Les puissants bras de Seungcheol entourèrent le frêle corps de l'ange qui se blottit contre son torse tout en enfouissant naturellement son visage dans sa nuque pour humer son odeur et si perdre. Cette fameuse nuit où son ami avait combattu Woozi, Jeonghan avait eu si peur de le perdre à tout jamais.

Tremblant, ses mains osseuses vinrent serrer le t-shirt de l'autre garçon pour le rapprocher davantage, le sentir un peu plus proche de lui et s'assurer qu'il ne rêvait pas. Jeonghan ne voulait pas être piégé dans un de ses horribles cauchemars où il voyait ses piles de cadavres l'entourer, l'ensevelir, le noyer. Non, il voulait rester dans ce cocon protecteur que formait les bras de Seungcheol qui vint déposer son menton sur le haut du crâne de l'ange.

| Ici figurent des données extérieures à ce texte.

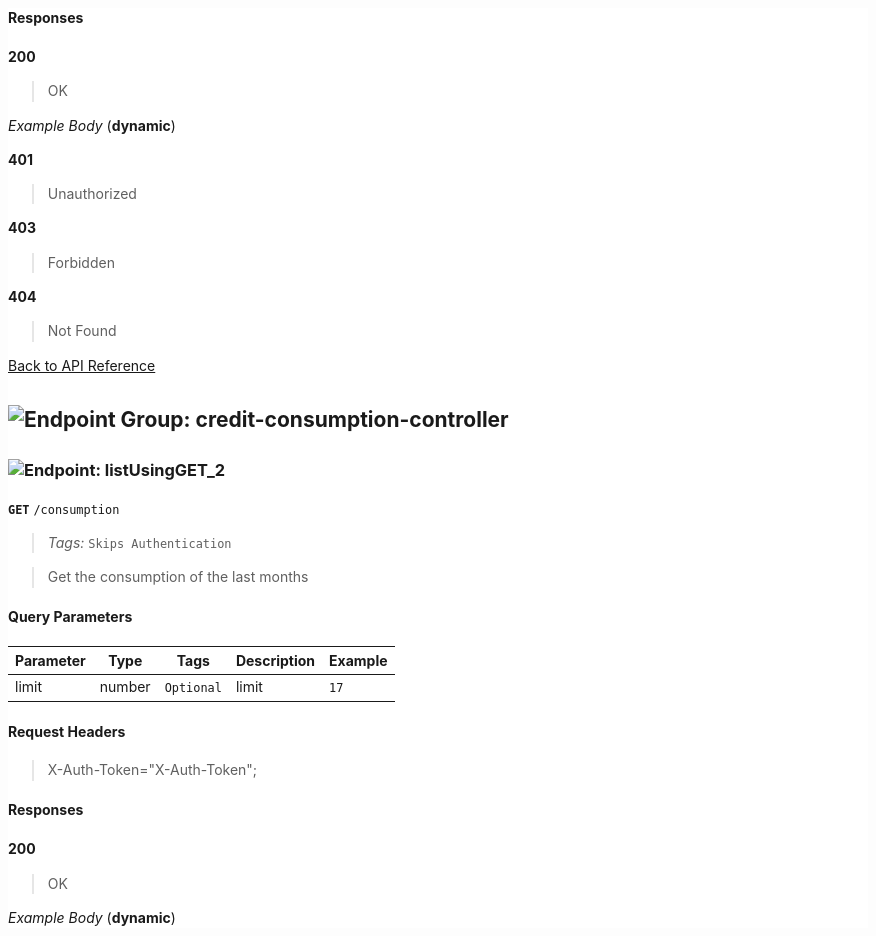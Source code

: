 #### Responses
**200** 

> OK


 *Example Body* (**dynamic**) 



**401** 

> Unauthorized

**403** 

> Forbidden

**404** 

> Not Found


[Back to API Reference](#api_reference)

## <a name="credit_consumption_controller"></a>![Endpoint Group: ](https://apidocs.io/img/class.png "credit-consumption-controller") credit-consumption-controller


### <a name="list_using_get_2"></a>![Endpoint: ](https://apidocs.io/img/method.png "listUsingGET_2") listUsingGET_2


**`GET`** `/consumption`

> *Tags:*  ``` Skips Authentication ``` 

> Get the consumption of the last months




#### Query Parameters
| Parameter | Type | Tags | Description | Example |
|-----------|------| ---- |-------------| -------------------------------- |
| limit | number |  ``` Optional ```  | limit | `17` | 

#### Request Headers
>X-Auth-Token="X-Auth-Token";

#### Responses
**200** 

> OK


 *Example Body* (**dynamic**) 


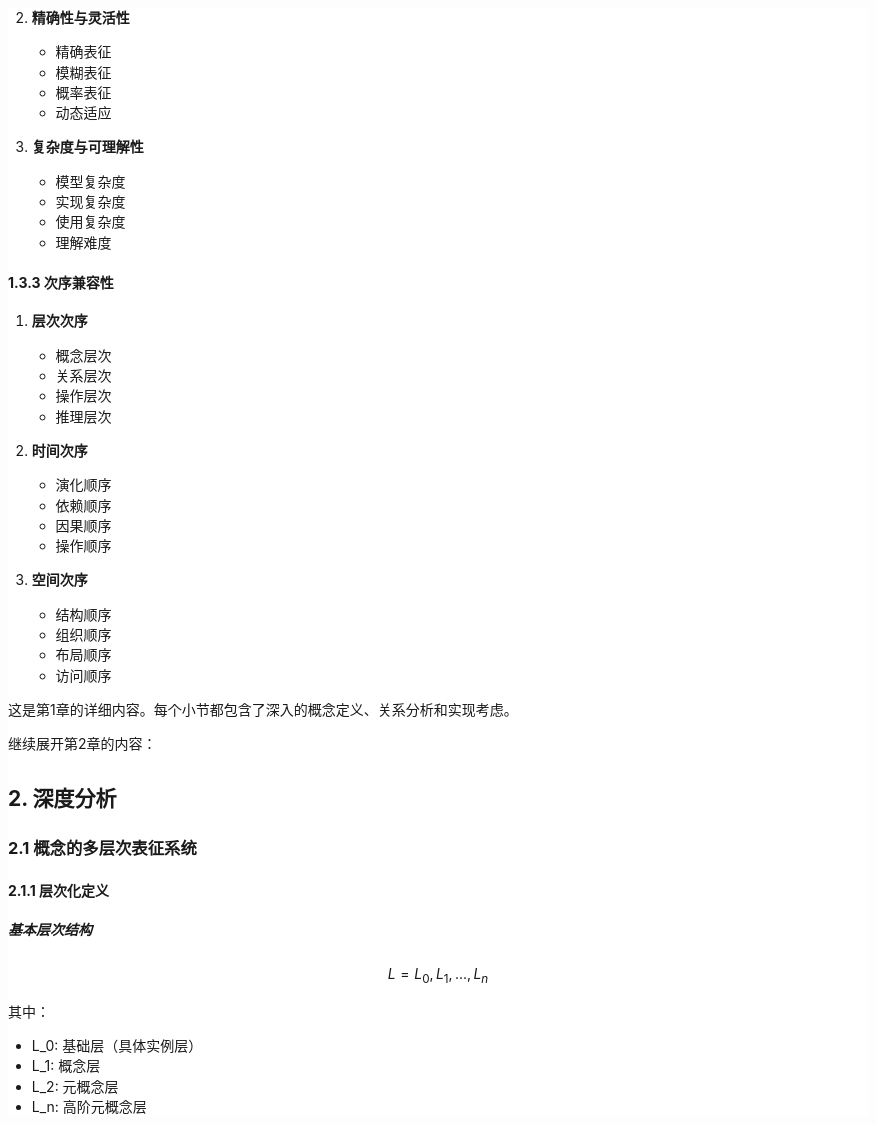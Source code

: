 2. **精确性与灵活性**
   - 精确表征
   - 模糊表征
   - 概率表征
   - 动态适应

3. **复杂度与可理解性**
   - 模型复杂度
   - 实现复杂度
   - 使用复杂度
   - 理解难度

#### 1.3.3 次序兼容性

1. **层次次序**
   - 概念层次
   - 关系层次
   - 操作层次
   - 推理层次

2. **时间次序**
   - 演化顺序
   - 依赖顺序
   - 因果顺序
   - 操作顺序

3. **空间次序**
   - 结构顺序
   - 组织顺序
   - 布局顺序
   - 访问顺序

这是第1章的详细内容。每个小节都包含了深入的概念定义、关系分析和实现考虑。

继续展开第2章的内容：

## 2. 深度分析

### 2.1 概念的多层次表征系统

#### 2.1.1 层次化定义

##### 基本层次结构

```math
L = {L_0, L_1, ..., L_n}
```

其中：

- L_0: 基础层（具体实例层）
- L_1: 概念层
- L_2: 元概念层
- L_n: 高阶元概念层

Ferment paisiblement leurs paupières, les deux profitèrent de la présence de l'un et l'autre le plus longtemps possible car il savait que, une fois leur bulle éclater, la journée débuterait et elle finirait mal, très mal. Dans le silence de la maisonnée, Jeonghan réalisa qu'ils étaient seuls et que le couple Choi était déjà parti au travail depuis quelques heures déjà : le temps avait continué à s'écouler sans attendre leur réveil et il semblait que certaine chose se soit déroulée en leur absence.

« - Tu l'as aussi ?

- De quoi, Jeonghan ?

- Ce pressentiment. Tu l'as aussi, n'est-ce pas ?

- Ouais... L'air est lourd.

- Comme si un orage se préparait,

- Et que le tonnerre s'apprêtait à gronder.

- Mais ce genre de chose n'arrive pas chez nous,

- Ce n'est que dans les livres parlant du monde de la surface, de la météo...

- Et pourtant, l'air et lourd. »

Jeonghan se recula péniblement en prononçant cette dernière phrase afin que ses yeux puissent se planter dans ceux ténébreux de son ami d'enfance. Puis, en croisant ses prunelles, il remarqua parfaitement cette lueur identique qui brillait en son sein.

« - Il va se passer un truc grave.

- J'en ai peur.

- C'est comme... Comme...

- Comme lorsque tes parents sont morts. Ouais, j'ai le même sentiment. »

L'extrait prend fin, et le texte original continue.